• _DATA SECTION_:
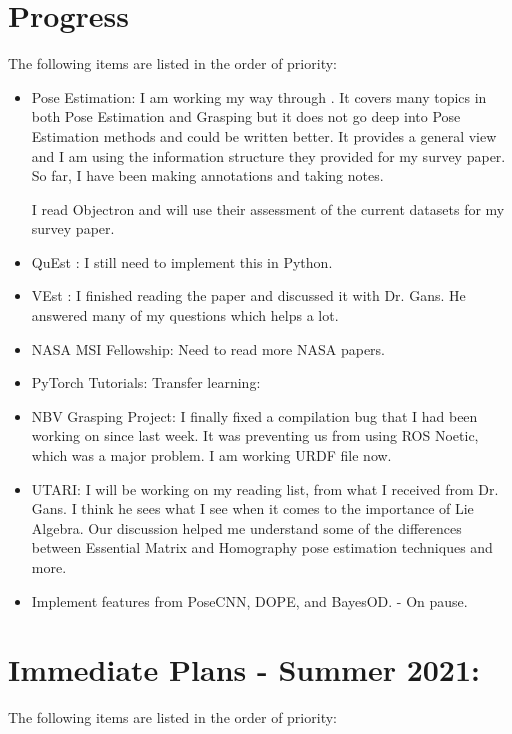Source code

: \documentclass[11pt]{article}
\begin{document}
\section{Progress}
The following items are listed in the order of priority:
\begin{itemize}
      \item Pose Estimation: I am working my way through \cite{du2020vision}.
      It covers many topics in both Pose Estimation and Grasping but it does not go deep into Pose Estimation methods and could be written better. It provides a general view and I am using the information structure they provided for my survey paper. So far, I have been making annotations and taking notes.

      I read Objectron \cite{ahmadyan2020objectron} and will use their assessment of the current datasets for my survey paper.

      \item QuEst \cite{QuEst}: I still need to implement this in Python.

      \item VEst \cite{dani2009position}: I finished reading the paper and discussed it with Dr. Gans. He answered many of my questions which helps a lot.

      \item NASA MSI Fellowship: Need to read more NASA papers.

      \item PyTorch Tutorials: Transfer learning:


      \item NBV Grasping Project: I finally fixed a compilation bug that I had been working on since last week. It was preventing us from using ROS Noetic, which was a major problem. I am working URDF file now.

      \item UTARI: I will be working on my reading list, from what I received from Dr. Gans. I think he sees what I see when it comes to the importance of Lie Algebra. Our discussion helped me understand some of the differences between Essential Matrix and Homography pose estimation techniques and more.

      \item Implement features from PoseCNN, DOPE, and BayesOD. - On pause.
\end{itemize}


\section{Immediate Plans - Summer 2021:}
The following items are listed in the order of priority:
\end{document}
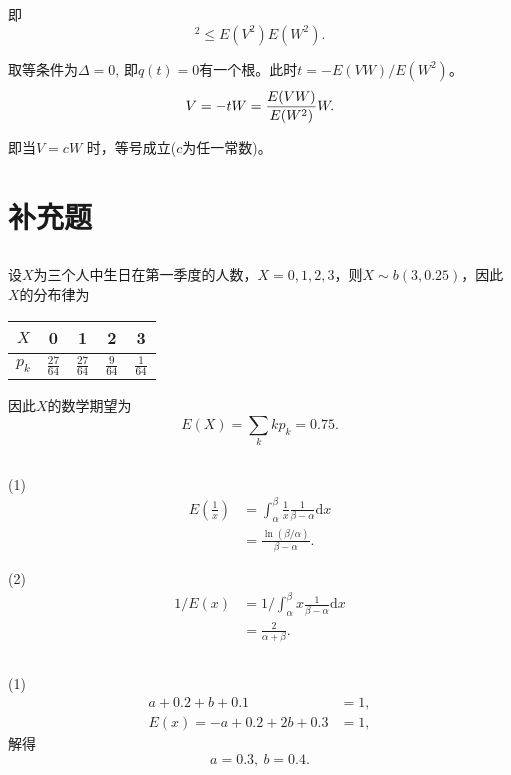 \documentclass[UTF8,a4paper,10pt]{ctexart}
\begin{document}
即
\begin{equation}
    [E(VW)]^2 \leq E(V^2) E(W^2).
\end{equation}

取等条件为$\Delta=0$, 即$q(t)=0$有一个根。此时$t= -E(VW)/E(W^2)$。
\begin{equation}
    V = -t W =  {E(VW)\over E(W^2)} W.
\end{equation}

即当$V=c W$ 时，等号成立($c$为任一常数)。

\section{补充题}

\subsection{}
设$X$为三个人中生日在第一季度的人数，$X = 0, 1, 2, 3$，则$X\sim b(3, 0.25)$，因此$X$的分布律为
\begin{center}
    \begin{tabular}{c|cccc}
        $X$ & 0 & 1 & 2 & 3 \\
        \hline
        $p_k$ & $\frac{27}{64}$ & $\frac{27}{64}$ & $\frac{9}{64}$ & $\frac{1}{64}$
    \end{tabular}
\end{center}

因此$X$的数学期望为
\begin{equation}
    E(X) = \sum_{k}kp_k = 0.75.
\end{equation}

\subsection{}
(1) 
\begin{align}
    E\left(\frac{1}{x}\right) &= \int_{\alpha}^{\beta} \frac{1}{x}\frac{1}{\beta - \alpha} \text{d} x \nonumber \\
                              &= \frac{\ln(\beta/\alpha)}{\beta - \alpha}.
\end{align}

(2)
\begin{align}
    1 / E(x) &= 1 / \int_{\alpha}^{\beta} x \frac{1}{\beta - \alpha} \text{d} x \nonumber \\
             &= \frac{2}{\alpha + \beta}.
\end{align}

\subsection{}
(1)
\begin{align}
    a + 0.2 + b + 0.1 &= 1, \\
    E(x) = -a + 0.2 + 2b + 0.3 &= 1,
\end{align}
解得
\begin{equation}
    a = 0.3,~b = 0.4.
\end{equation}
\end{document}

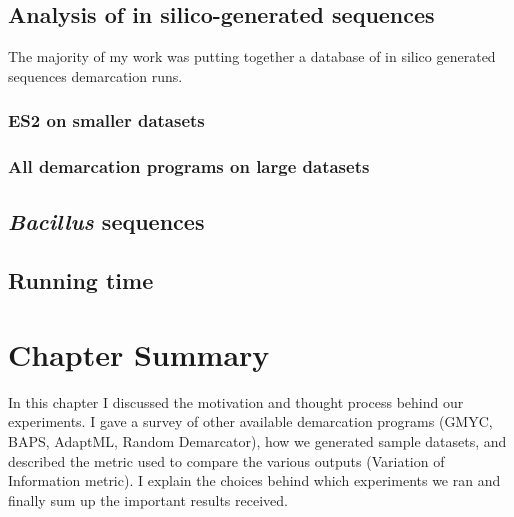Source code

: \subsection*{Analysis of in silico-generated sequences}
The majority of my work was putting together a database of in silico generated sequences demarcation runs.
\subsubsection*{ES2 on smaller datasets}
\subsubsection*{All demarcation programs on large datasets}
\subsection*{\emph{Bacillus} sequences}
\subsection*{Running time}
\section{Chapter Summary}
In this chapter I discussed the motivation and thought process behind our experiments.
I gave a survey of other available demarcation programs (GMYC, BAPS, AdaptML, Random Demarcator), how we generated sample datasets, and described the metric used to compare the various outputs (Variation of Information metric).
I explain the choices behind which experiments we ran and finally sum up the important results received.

• _TASK BRIEF_:
Pictures stay out; the data above is to be returned exactly.

• _ANSWER TO THIS TASK_:
Source code

: \documentclass[11pt]{article}
\begin{document}
\section{Progress}
The following items are listed in the order of priority:
\begin{itemize}
      \item Pose Estimation: I am working my way through \cite{du2020vision}.
      It covers many topics in both Pose Estimation and Grasping but it does not go deep into Pose Estimation methods and could be written better. It provides a general view and I am using the information structure they provided for my survey paper. So far, I have been making annotations and taking notes.

      I read Objectron \cite{ahmadyan2020objectron} and will use their assessment of the current datasets for my survey paper.

      \item QuEst \cite{QuEst}: I still need to implement this in Python.

      \item VEst \cite{dani2009position}: I finished reading the paper and discussed it with Dr. Gans. He answered many of my questions which helps a lot.

      \item NASA MSI Fellowship: Need to read more NASA papers.

      \item PyTorch Tutorials: Transfer learning:


      \item NBV Grasping Project: I finally fixed a compilation bug that I had been working on since last week. It was preventing us from using ROS Noetic, which was a major problem. I am working URDF file now.

      \item UTARI: I will be working on my reading list, from what I received from Dr. Gans. I think he sees what I see when it comes to the importance of Lie Algebra. Our discussion helped me understand some of the differences between Essential Matrix and Homography pose estimation techniques and more.

      \item Implement features from PoseCNN, DOPE, and BayesOD. - On pause.
\end{itemize}


\section{Immediate Plans - Summer 2021:}
The following items are listed in the order of priority:
\end{document}
 \documentclass[UTF8,a4paper,10pt]{ctexart}
\begin{document}
即
\begin{equation}
    [E(VW)]^2 \leq E(V^2) E(W^2).
\end{equation}

取等条件为$\Delta=0$, 即$q(t)=0$有一个根。此时$t= -E(VW)/E(W^2)$。
\begin{equation}
    V = -t W =  {E(VW)\over E(W^2)} W.
\end{equation}

即当$V=c W$ 时，等号成立($c$为任一常数)。

\section{补充题}

\subsection{}
设$X$为三个人中生日在第一季度的人数，$X = 0, 1, 2, 3$，则$X\sim b(3, 0.25)$，因此$X$的分布律为
\begin{center}
    \begin{tabular}{c|cccc}
        $X$ & 0 & 1 & 2 & 3 \\
        \hline
        $p_k$ & $\frac{27}{64}$ & $\frac{27}{64}$ & $\frac{9}{64}$ & $\frac{1}{64}$
    \end{tabular}
\end{center}

因此$X$的数学期望为
\begin{equation}
    E(X) = \sum_{k}kp_k = 0.75.
\end{equation}

\subsection{}
(1) 
\begin{align}
    E\left(\frac{1}{x}\right) &= \int_{\alpha}^{\beta} \frac{1}{x}\frac{1}{\beta - \alpha} \text{d} x \nonumber \\
                              &= \frac{\ln(\beta/\alpha)}{\beta - \alpha}.
\end{align}

(2)
\begin{align}
    1 / E(x) &= 1 / \int_{\alpha}^{\beta} x \frac{1}{\beta - \alpha} \text{d} x \nonumber \\
             &= \frac{2}{\alpha + \beta}.
\end{align}

\subsection{}
(1)
\begin{align}
    a + 0.2 + b + 0.1 &= 1, \\
    E(x) = -a + 0.2 + 2b + 0.3 &= 1,
\end{align}
解得
\begin{equation}
    a = 0.3,~b = 0.4.
\end{equation}
\end{document}

Source code

: \subsection*{Analysis of in silico-generated sequences}
The majority of my work was putting together a database of in silico generated sequences demarcation runs.
\subsubsection*{ES2 on smaller datasets}
\subsubsection*{All demarcation programs on large datasets}
\subsection*{\emph{Bacillus} sequences}
\subsection*{Running time}
\section{Chapter Summary}
In this chapter I discussed the motivation and thought process behind our experiments.
I gave a survey of other available demarcation programs (GMYC, BAPS, AdaptML, Random Demarcator), how we generated sample datasets, and described the metric used to compare the various outputs (Variation of Information metric).
I explain the choices behind which experiments we ran and finally sum up the important results received.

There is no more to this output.